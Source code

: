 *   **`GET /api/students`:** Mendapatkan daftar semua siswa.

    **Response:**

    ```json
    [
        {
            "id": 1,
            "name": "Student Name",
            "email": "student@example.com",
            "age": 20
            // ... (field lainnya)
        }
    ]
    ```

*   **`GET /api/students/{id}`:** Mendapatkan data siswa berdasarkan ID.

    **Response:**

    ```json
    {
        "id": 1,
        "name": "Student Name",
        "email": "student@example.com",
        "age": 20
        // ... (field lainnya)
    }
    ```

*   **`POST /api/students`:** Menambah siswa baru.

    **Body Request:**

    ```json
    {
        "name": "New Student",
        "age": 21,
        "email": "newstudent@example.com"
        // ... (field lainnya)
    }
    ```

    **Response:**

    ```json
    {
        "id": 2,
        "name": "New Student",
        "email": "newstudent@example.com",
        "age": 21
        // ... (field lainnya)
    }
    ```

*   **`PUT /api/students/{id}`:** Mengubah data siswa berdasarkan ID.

▸ Exercise prompt: Tally the lines above that contain the word "data", and reply with only the number.

▸ Response to this exercise: 2